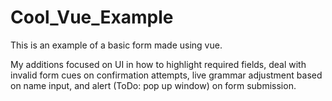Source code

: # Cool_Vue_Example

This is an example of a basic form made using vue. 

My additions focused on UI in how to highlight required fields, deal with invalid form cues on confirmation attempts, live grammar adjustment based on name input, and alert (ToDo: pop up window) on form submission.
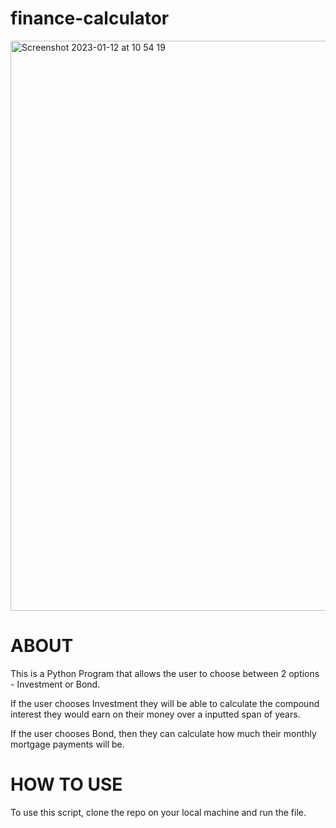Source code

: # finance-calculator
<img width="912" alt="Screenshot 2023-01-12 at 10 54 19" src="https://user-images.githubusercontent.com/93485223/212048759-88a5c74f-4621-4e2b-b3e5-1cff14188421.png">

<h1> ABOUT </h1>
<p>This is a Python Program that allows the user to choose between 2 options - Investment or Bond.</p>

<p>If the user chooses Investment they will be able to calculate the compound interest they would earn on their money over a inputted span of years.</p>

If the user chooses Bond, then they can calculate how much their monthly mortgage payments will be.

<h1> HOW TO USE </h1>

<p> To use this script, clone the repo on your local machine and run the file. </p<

-*-*-

(EXERCISE PROMPT): Leave out the pictures. Transcribe only the lines above, from the first through the one that contains "<p>This is a".

(SOLUTION FOR THIS TASK):
Source code

: # Cool_Vue_Example

This is an example of a basic form made using vue. 

My additions focused on UI in how to highlight required fields, deal with invalid form cues on confirmation attempts, live grammar adjustment based on name input, and alert (ToDo: pop up window) on form submission.
Source code

: # finance-calculator
<img width="912" alt="Screenshot 2023-01-12 at 10 54 19" src="https://user-images.githubusercontent.com/93485223/212048759-88a5c74f-4621-4e2b-b3e5-1cff14188421.png">

<h1> ABOUT </h1>
<p>This is a Python Program that allows the user to choose between 2 options - Investment or Bond.</p>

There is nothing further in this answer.